# 25 deliveries new RECORD



## LAboy (Jan 23, 2018)

Don't tell me you did it too lol, i made this on my Bike, this is my new record for UberEATS 25 deliveeries i started at 15pm till 11 at night [ oscars night] 
ever since POSTMATES deactivated me, ive been going ham with UberEATS, hopefully they will reactivate me soon, otherwise i will just keep on doing UberEATS on weekends and special occasions, i make good money
what's your delivery RECORD for a day ?


----------



## Cableguynoe (Feb 14, 2017)

I once ate 25 wings in one sitting.


----------



## saucy05 (Aug 23, 2015)

Done 25+ $800 in two days on Postmates (harder than Uber since you have to get out and actually go to their apartments). But unless their is a bonus for reaching that number within a day I will never do it just because.


----------



## Goongpad77 (Dec 6, 2017)

E


LAboy said:


> Don't tell me you did it too lol, i made this on my Bike, this is my new record for UberEATS 25 deliveeries i started at 15pm till 11 at night [ oscars night]
> ever since POSTMATES deactivated me, ive been going ham with UberEATS, hopefully they will reactivate me soon, otherwise i will just keep on doing UberEATS on weekends and special occasions, i make good money
> what's your delivery RECORD for a day ?


Why did they deactivate you?


----------



## Chris1973 (Oct 9, 2017)

Cableguynoe said:


> I once ate 25 wings in one sitting.


I drank 25 beers and made 25 deliveries one day, beat that!


----------



## Cableguynoe (Feb 14, 2017)

Chris1973 said:


> I drank 25 beers and made 25 deliveries one day, beat that!


I cannot


----------



## LAboy (Jan 23, 2018)

saucy05 said:


> Done 25+ $800 in two days on Postmates (harder than Uber since you have to get out and actually go to their apartments). But unless their is a bonus for reaching that number within a day I will never do it just because.

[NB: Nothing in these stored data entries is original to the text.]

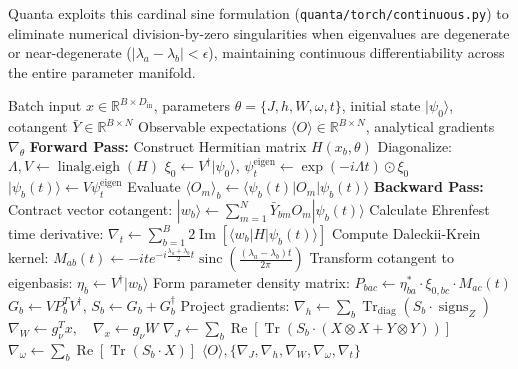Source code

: \documentclass[aps,prx,twocolumn,superscriptaddress,nofootinbib]{revtex4-2}
\newcommand{\ket}[1]{|#1\rangle}
\newcommand{\bra}[1]{\langle#1|}
\newcommand{\Tr}{\operatorname{Tr}}
\begin{document}
Quanta exploits this cardinal sine formulation (\texttt{quanta/torch/continuous.py}) to eliminate numerical division-by-zero singularities when eigenvalues are degenerate or near-degenerate ($|\lambda_a - \lambda_b| < \epsilon$), maintaining continuous differentiability across the entire parameter manifold.

\begin{algorithm}[t]
\caption{Continuous Daleckii-Krein Autograd Engine}
\label{alg:daleckii_krein}
\begin{algorithmic}[1]
\Require Batch input $x \in \mathbb{R}^{B \times D_{\text{in}}}$, parameters $\theta = \{J, h, W, \omega, t\}$, initial state $\ket{\psi_0}$, cotangent $\bar{Y} \in \mathbb{R}^{B \times N}$
\Ensure Observable expectations $\langle O \rangle \in \mathbb{R}^{B \times N}$, analytical gradients $\nabla_\theta$
\State \textbf{Forward Pass:}
\State Construct Hermitian matrix $H(x_b, \theta)$
\State Diagonalize: $\Lambda, V \leftarrow \operatorname{linalg.eigh}(H)$
\State $\xi_0 \leftarrow V^\dagger \ket{\psi_0}$, \quad $\psi_t^{\text{eigen}} \leftarrow \exp(-i \Lambda t) \odot \xi_0$
\State $\ket{\psi_b(t)} \leftarrow V \psi_t^{\text{eigen}}$
\State Evaluate $\langle O_m \rangle_b \leftarrow \bra{\psi_b(t)} O_m \ket{\psi_b(t)}$
\State \textbf{Backward Pass:}
\State Contract vector cotangent: $\ket{w_b} \leftarrow \sum_{m=1}^N \bar{Y}_{bm} O_m \ket{\psi_b(t)}$
\State Calculate Ehrenfest time derivative:
\State \quad $\nabla_t \leftarrow \sum_{b=1}^B 2 \operatorname{Im}\left[ \bra{w_b} H \ket{\psi_b(t)} \right]$
\State Compute Daleckii-Krein kernel:
\State \quad $M_{ab}(t) \leftarrow -i t e^{-i \frac{\lambda_a+\lambda_b}{2}t} \operatorname{sinc}\left(\frac{(\lambda_a-\lambda_b)t}{2\pi}\right)$
\State Transform cotangent to eigenbasis: $\eta_b \leftarrow V^\dagger \ket{w_b}$
\State Form parameter density matrix:
\State \quad $P_{bac} \leftarrow \eta_{ba}^* \cdot \xi_{0, bc} \cdot M_{ac}(t)$
\State \quad $G_b \leftarrow V P_b^T V^\dagger$, \quad $S_b \leftarrow G_b + G_b^\dagger$
\State Project gradients:
\State \quad $\nabla_h \leftarrow \sum_b \operatorname{Tr}_{\text{diag}}(S_b \cdot \operatorname{signs}_Z)$
\State \quad $\nabla_W \leftarrow g_\nu^T x, \quad \nabla_x \leftarrow g_\nu W$
\State \quad $\nabla_J \leftarrow \sum_b \operatorname{Re}[\Tr(S_b \cdot (X \otimes X + Y \otimes Y))]$
\State \quad $\nabla_\omega \leftarrow \sum_b \operatorname{Re}[\Tr(S_b \cdot X)]$
\State \Return $\langle O \rangle, \{\nabla_J, \nabla_h, \nabla_W, \nabla_\omega, \nabla_t\}$
\end{algorithmic}
\end{algorithm}
\end{document}
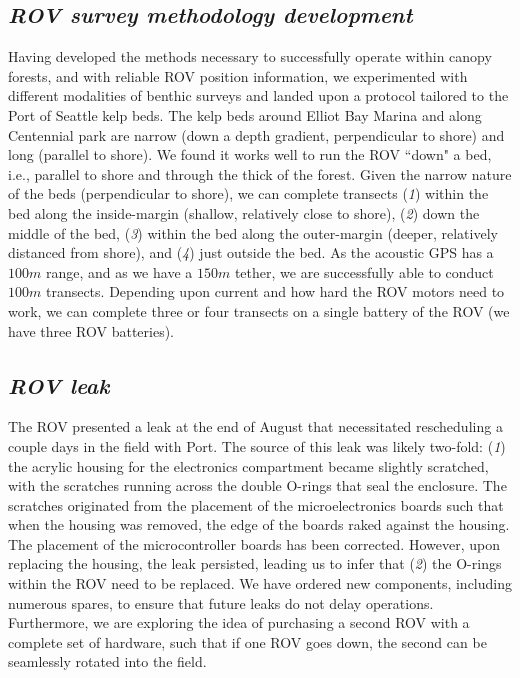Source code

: \documentclass[11pt]{article}
\begin{document}
\subsection{\textit{ROV survey methodology development}}
Having developed the methods necessary to successfully operate within 
canopy forests, and with reliable ROV position information, we 
experimented with different modalities of benthic surveys and landed 
upon a protocol tailored to the Port of Seattle kelp beds. 
The kelp beds around Elliot Bay Marina and along Centennial park are 
narrow (down a depth gradient, perpendicular to shore) and long 
(parallel to shore). 
We found it works well to run the ROV ``down" a bed, i.e., parallel to 
shore and through the thick of the forest. 
Given the narrow nature of the beds (perpendicular to shore), we can 
complete transects 
(\textit{1}) within the bed along the inside-margin (shallow, 
relatively close to shore), 
(\textit{2}) down the middle of the bed, 
(\textit{3}) within the bed along the outer-margin (deeper, relatively 
distanced from shore), and 
(\textit{4}) just outside the bed.
As the acoustic GPS has a $100m$ range, and as we have a $150m$ tether, 
we are successfully able to conduct $100m$ transects.  
Depending upon current and how hard the ROV motors need to work, we can 
complete three or four transects on a single battery of the ROV (we 
have three ROV batteries).

\subsection{\textit{ROV leak}}
The ROV presented a leak at the end of August that necessitated rescheduling a couple days in the field with Port. 
The source of this leak was likely two-fold: 
(\textit{1}) the acrylic housing for the electronics compartment became 
slightly scratched, with the scratches running across the double 
O-rings that seal the enclosure. 
The scratches originated from the placement of the microelectronics boards such that when the housing was removed, the edge of the boards raked against the housing. 
The placement of the microcontroller boards has been corrected. 
However, upon replacing the housing, the leak persisted, leading 
us to infer that 
(\textit{2}) the O-rings within the ROV need to be replaced. 
We have ordered new components, including numerous spares, to ensure 
that future leaks do not delay operations. 
Furthermore, we are exploring the idea of purchasing a second ROV with 
a complete set of hardware, such that if one ROV goes down, the second 
can be seamlessly rotated into the field. 
\end{document}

Two day, me in half a day, i am not showing off tho lol, i was dead at the end


----------



## saucy05 (Aug 23, 2015)

LAboy said:


> Two day, me in half a day, i am not showing off tho lol, i was dead at the end


No the 25 was in a day and 50 in a weekend. But that was in a car and I felt exhausted. I can't imagine what that must be like the in a bike. Kudos.

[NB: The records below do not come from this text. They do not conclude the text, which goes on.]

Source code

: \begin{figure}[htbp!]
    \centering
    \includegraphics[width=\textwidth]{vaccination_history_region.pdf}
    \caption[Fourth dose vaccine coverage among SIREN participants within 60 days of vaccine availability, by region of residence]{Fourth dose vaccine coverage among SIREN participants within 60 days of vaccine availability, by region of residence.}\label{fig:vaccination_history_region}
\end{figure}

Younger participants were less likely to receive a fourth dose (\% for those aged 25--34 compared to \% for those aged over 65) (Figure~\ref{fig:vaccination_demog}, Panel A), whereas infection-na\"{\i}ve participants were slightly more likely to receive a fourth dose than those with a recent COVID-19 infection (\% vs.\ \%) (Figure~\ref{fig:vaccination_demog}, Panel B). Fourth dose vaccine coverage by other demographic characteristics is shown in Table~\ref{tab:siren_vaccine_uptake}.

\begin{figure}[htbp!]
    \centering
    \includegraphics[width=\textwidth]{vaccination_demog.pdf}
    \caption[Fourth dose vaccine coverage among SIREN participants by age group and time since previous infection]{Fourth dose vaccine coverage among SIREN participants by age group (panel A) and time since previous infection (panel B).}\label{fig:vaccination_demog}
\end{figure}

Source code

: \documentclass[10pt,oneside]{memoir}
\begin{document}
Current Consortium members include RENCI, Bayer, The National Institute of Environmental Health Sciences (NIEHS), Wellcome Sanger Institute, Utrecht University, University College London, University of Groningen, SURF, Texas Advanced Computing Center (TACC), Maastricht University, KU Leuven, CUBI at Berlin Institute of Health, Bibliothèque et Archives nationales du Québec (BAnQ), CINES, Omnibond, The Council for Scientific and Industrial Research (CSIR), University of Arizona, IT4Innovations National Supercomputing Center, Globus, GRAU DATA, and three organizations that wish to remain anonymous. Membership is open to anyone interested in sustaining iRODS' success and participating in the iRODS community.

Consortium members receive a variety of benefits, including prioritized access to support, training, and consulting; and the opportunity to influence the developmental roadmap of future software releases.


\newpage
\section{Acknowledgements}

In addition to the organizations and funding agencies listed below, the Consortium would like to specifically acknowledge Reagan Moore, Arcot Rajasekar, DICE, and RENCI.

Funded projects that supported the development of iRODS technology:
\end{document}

How does that even work. Are the miles limited? What areas do you work in? (I'm guessing dtla) how do you carry drinks? Have you fallen with the food yet? So many questions lol


----------



## LAboy (Jan 23, 2018)

saucy05 said:


> No the 25 was in a day and 50 in a weekend. But that was in a car and I felt exhausted. I can't imagine what that must be like the in a bike. Kudos.
> 
> How does that even work. Are the miles limited? What areas do you work in? (I'm guessing dtla) how do you carry drinks? Have you fallen with the food yet? So many questions lol


I work all over hollywood and weho, beverly hills, never dtla, yeah shit happens often


----------



## Cableguynoe (Feb 14, 2017)

C'mon man. Let us see it!

We wanna see the bike


----------



## pismire (May 2, 2017)

LAboy said:


> Don't tell me you did it too lol, i made this on my Bike, this is my new record for UberEATS 25 deliveeries i started at 15pm till 11 at night [ oscars night]
> ever since POSTMATES deactivated me, ive been going ham with UberEATS, hopefully they will reactivate me soon, otherwise i will just keep on doing UberEATS on weekends and special occasions, i make good money
> what's your delivery RECORD for a day ?

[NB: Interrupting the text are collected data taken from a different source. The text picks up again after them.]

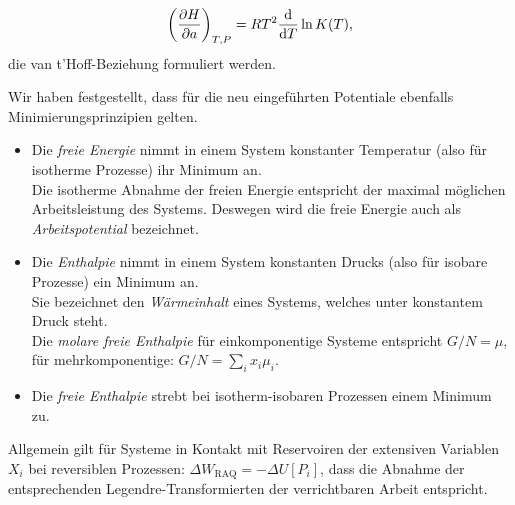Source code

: \begin{align*}
    \left(\frac{\partial H}{\partial a}\right)_{T,P}=RT^2\frac{\mathop{}\!\mathrm{d}}{\mathop{}\!\mathrm{d} T}\ln K(T),
\end{align*}
die van t'Hoff-Beziehung formuliert werden.
\begin{summary}
    Wir haben festgestellt, dass für die neu eingeführten Potentiale ebenfalls Minimierungsprinzipien gelten.
    \begin{itemize}
        \item Die \emph{freie Energie} nimmt in einem System konstanter Temperatur (also für isotherme Prozesse) ihr Minimum an.\\
        Die isotherme Abnahme der freien Energie entspricht der maximal möglichen Arbeitsleistung des Systems. Deswegen wird die freie Energie auch als \emph{Arbeitspotential} bezeichnet.
        \item Die \emph{Enthalpie} nimmt in einem System konstanten Drucks (also für isobare Prozesse) ein Minimum an.\\
        Sie bezeichnet den \emph{Wärmeinhalt} eines Systems, welches unter konstantem Druck steht.\\
        Die \emph{molare freie Enthalpie} für einkomponentige Systeme entspricht $G/N=\mu$, für mehrkomponentige: $G/N=\sum_ix_i\mu_i$.
        \item Die \emph{freie Enthalpie} strebt bei isotherm-isobaren Prozessen einem Minimum zu. 
    \end{itemize}
    Allgemein gilt für Systeme in Kontakt mit Reservoiren der extensiven Variablen $X_i$ bei reversiblen Prozessen: $\Delta W_\mathrm{RAQ}=-\Delta U\left[P_i\right]$, dass die Abnahme der entsprechenden Legendre-Transformierten der verrichtbaren Arbeit entspricht.
    

\end{summary}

Careful man. I saw someone post about exploding bikes in LA.


----------



## LAboy (Jan 23, 2018)

pismire said:


> Careful man. I saw someone post about exploding bikes in LA.


we all gonna die oneday lol so who cares


----------



## Uberk5487 (Apr 4, 2017)

I did 23 postmates trips in one day then did $100 worth of uberx trips the same night....


----------



## LAboy (Jan 23, 2018)

Uberk5487 said:


> I did 23 postmates trips in one day then did $100 worth of uberx trips the same night....


Hell yeah, grinding but still not 25 tho lol


----------



## islanders88 (May 7, 2017)

LAboy said:


> Hell yeah, grinding but still not 25 tho lol


probably not relevant since i do car ubereat deliveries but my best is either 37 or 38 trips a day.


----------



## William1964 (Jul 28, 2015)

The only record I'm trying to break is not missing a block or canceling the block over the next five months


----------